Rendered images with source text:
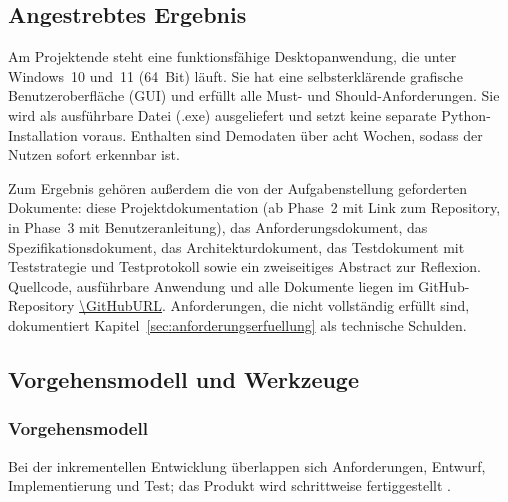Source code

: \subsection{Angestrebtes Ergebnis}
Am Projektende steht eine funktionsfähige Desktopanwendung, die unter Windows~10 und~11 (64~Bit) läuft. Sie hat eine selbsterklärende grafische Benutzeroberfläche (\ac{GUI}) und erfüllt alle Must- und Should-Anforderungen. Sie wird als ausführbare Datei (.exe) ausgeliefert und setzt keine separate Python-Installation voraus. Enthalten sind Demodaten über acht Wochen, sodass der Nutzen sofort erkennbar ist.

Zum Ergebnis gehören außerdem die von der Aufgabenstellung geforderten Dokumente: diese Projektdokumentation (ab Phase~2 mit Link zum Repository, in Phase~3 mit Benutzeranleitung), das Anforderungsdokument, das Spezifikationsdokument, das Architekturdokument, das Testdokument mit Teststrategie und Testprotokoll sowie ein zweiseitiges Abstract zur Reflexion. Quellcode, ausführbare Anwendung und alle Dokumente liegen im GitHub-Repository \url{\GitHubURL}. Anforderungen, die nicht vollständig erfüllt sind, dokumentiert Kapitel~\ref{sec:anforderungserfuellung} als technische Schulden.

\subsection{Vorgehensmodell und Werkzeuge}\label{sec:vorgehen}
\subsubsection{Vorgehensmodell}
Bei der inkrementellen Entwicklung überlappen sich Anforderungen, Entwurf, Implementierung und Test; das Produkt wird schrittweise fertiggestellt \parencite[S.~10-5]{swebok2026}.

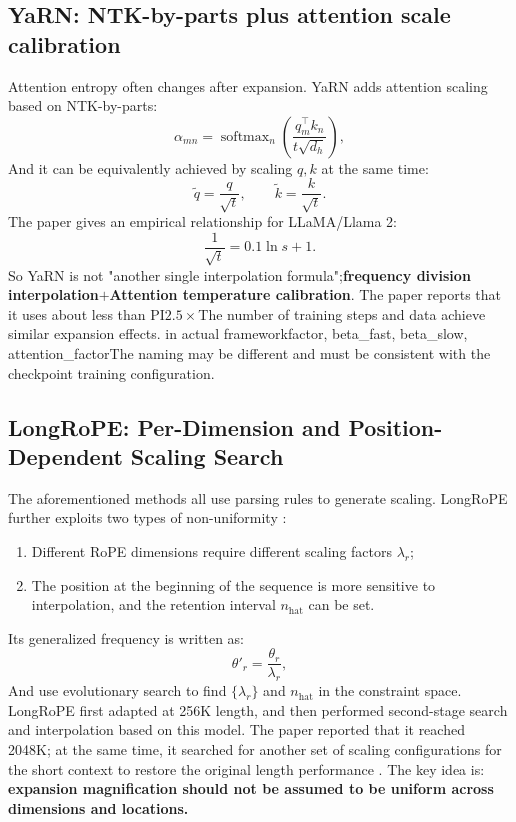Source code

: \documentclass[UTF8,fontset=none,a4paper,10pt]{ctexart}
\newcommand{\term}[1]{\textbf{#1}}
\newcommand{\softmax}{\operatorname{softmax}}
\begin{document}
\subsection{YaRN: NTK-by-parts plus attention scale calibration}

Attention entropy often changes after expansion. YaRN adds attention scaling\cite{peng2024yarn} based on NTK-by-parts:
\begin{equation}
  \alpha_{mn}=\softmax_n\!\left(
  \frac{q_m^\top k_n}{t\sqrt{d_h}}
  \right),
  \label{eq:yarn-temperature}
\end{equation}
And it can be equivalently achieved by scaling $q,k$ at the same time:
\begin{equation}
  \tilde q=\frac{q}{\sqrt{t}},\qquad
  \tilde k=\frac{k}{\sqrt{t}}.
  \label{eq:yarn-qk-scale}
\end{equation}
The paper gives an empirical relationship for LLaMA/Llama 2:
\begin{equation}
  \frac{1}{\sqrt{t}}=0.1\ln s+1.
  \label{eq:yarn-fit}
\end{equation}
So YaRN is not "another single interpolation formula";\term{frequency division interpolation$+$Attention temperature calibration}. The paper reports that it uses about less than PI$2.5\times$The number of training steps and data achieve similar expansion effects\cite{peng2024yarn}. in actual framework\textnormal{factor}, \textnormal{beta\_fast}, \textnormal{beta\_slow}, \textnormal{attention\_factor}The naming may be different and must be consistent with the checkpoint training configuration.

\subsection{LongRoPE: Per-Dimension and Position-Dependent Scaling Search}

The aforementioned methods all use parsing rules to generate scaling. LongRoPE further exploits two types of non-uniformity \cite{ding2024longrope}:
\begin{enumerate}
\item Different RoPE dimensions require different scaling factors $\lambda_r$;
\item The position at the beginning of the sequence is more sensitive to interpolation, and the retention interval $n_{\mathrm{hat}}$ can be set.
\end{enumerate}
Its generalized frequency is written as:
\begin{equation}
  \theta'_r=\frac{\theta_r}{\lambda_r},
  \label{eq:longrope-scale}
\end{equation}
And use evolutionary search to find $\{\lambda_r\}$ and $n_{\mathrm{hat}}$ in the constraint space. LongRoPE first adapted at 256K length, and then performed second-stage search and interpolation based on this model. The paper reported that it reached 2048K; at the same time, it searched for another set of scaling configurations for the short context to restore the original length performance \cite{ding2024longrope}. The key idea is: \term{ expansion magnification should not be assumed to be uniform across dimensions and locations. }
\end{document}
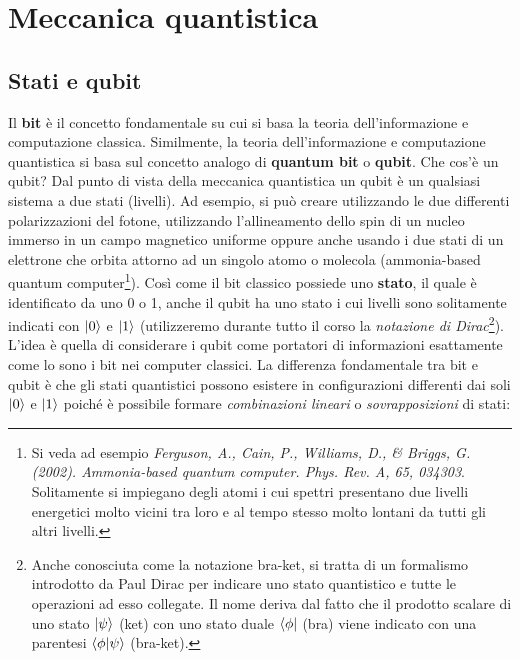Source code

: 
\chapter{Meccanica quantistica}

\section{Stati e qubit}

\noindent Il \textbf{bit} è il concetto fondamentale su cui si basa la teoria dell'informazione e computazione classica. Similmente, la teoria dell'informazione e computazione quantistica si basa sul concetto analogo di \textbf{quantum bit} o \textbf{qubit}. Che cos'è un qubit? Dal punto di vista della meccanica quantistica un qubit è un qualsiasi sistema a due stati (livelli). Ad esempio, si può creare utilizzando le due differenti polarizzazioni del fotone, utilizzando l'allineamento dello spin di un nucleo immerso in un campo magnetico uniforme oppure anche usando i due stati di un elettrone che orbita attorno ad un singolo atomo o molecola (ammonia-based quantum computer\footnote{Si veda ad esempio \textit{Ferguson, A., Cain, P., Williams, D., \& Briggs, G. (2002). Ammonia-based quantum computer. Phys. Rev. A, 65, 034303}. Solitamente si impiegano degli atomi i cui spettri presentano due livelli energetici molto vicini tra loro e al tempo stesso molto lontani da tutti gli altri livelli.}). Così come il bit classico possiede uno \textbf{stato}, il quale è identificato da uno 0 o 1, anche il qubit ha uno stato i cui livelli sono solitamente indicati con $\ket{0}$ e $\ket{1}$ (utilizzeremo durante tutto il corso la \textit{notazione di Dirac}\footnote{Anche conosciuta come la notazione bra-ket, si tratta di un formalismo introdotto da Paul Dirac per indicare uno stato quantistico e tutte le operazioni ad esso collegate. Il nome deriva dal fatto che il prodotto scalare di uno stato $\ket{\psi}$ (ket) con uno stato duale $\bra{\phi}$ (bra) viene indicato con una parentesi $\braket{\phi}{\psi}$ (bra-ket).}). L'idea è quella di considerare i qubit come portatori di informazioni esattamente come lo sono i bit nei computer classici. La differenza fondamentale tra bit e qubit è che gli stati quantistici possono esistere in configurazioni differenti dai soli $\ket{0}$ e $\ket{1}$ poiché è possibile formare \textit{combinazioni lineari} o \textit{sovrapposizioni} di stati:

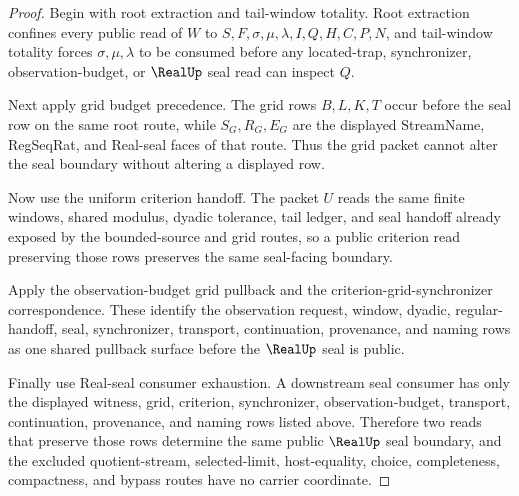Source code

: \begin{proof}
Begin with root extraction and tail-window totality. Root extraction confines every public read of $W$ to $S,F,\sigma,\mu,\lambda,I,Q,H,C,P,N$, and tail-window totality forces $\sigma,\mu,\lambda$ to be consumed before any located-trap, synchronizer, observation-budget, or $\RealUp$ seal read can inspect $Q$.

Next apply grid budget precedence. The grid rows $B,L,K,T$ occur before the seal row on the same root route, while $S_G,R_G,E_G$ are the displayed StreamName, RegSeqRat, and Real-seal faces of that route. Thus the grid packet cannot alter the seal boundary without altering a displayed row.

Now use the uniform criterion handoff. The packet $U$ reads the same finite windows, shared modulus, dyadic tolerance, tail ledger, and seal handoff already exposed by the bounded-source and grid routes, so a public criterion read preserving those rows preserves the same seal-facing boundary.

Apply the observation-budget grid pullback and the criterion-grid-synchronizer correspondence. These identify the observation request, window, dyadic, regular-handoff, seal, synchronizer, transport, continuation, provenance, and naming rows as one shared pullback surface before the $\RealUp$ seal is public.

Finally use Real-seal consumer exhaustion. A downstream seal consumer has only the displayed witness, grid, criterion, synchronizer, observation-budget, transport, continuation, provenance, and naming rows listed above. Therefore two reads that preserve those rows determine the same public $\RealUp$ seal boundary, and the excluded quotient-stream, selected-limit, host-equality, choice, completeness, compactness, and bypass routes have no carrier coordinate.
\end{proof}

▸ WHAT THIS TASK INVOLVES:
All lines from the one with "Now use the" through the end of the records need to be copied exactly, and no other lines.

▸ WRITTEN REPLY:
Now use the uniform criterion handoff. The packet $U$ reads the same finite windows, shared modulus, dyadic tolerance, tail ledger, and seal handoff already exposed by the bounded-source and grid routes, so a public criterion read preserving those rows preserves the same seal-facing boundary.

Apply the observation-budget grid pullback and the criterion-grid-synchronizer correspondence. These identify the observation request, window, dyadic, regular-handoff, seal, synchronizer, transport, continuation, provenance, and naming rows as one shared pullback surface before the $\RealUp$ seal is public.

Finally use Real-seal consumer exhaustion. A downstream seal consumer has only the displayed witness, grid, criterion, synchronizer, observation-budget, transport, continuation, provenance, and naming rows listed above. Therefore two reads that preserve those rows determine the same public $\RealUp$ seal boundary, and the excluded quotient-stream, selected-limit, host-equality, choice, completeness, compactness, and bypass routes have no carrier coordinate.
\end{proof}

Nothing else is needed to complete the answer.